De 2006 à 2010, le Canada a octroyé 2,9 millions de dollars à l'Institut de recherche du Centre universitaire de santé McGill afin d'appuyer la phase II de son projet de prévention de la transmission du VIH de la mère à l'enfant dans trois districts du Zimbabwe : Chirumanzu, Shurugwi et Gutu. En 2010 :

  • 1 068 infirmières, aides-infirmières et autres travailleurs de la santé ont suivi une formation sur les soins intégrés préventifs en matière de VIH.
  • Il y a eu une augmentation d'environ 25 % du nombre de bébés déclarés à risque et ayant reçu des traitements préventifs comparativement à 2006.
  • 3 059 travailleurs et dirigeants communautaires ont été sensibilisés à la prévention du VIH et à sa transmission de la mère à l'enfant.
  • 58 centres de santé ont été mis à niveau de façon à pouvoir offrir des soins intégrés préventifs à quelque 200 000 personnes.
  • Environ 2 400 travailleurs de la santé ont suivi une formation sur la prestation de services de santé essentiels aux femmes enceintes et sur le traitement préventif pour les bébés exposés au VIH.
  • 36 887 hommes et femmes ont bénéficié de campagnes de sensibilisation sur la prévention de la transmission du VIH par l'allaitement.
  • Dans le cadre d'ateliers sur la prévention de la transmission de la mère à l'enfant et sur l'égalité entre les femmes et les hommes, 18 796 membres de collectivités ont été sensibilisés à l'égard des méthodes de prévention éprouvées.

En Afrique du Sud

En Afrique du Sud, le Canada a fourni cinq millions de dollars à l'Association sud-africaine de soins palliatifs (en anglais) afin d'améliorer la prestation de soins palliatifs durables à domicile aux personnes atteintes du VIH/sida et à leur famille. En 2010 :

  • Environ 14 000 patients par mois avaient bénéficié des soins des 50 centres financés par le Canada. Tous ces centres fournissent des soins aux enfants infectés et touchés par le VIH/sida, et 23 d'entre eux disposent de programmes axés sur les enfants et les adolescents.

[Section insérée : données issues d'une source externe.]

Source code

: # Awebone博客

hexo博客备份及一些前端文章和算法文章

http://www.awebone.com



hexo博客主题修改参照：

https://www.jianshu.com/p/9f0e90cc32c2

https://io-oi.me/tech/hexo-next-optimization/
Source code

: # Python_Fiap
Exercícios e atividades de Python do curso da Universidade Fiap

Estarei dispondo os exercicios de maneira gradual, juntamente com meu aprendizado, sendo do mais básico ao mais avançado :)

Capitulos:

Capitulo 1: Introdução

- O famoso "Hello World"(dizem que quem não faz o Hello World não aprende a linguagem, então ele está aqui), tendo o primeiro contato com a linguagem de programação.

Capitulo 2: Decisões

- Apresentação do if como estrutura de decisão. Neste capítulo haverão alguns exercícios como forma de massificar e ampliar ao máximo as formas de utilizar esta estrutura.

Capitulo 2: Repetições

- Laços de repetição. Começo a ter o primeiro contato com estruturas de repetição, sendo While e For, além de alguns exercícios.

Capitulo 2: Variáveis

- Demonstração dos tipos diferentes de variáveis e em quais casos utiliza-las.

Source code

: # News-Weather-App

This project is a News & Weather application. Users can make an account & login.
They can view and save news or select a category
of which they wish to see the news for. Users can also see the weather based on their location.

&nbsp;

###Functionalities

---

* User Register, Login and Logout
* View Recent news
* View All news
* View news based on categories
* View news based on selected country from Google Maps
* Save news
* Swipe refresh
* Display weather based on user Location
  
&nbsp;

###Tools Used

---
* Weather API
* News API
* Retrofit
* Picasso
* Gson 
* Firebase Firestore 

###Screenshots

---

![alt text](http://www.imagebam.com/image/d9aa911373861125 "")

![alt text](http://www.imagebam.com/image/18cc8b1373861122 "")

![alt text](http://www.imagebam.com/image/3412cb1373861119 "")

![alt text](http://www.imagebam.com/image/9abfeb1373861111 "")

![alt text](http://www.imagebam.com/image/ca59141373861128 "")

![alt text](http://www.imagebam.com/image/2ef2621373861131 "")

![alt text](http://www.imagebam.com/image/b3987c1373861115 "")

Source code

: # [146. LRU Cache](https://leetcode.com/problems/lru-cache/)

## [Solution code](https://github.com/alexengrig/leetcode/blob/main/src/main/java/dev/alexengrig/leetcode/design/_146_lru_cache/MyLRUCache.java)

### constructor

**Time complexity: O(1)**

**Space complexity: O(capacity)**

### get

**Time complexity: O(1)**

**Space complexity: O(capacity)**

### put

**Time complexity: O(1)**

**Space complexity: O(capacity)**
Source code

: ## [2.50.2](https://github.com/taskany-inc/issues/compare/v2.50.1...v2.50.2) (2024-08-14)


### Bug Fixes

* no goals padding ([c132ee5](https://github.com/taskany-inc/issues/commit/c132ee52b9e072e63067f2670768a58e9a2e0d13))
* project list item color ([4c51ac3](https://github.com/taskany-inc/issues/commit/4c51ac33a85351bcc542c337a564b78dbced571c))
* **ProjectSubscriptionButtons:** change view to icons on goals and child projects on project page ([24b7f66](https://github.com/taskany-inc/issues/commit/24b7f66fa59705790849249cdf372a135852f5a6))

Au cours de la XVIIe Conférence internationale sur le sida en 2008, le Canada a réitéré son engagement à l'égard du Fonds de réponse sur le VIH/sida en Afrique du Sud afin d'aider les organisations locales à réduire l'incidence et la prévalence du VIH/sida et les conséquences de l'infection sur les citoyens. Au total :

  • 1 709 164 hommes, femmes, garçons et filles ont bénéficié des activités du Fonds depuis 2005.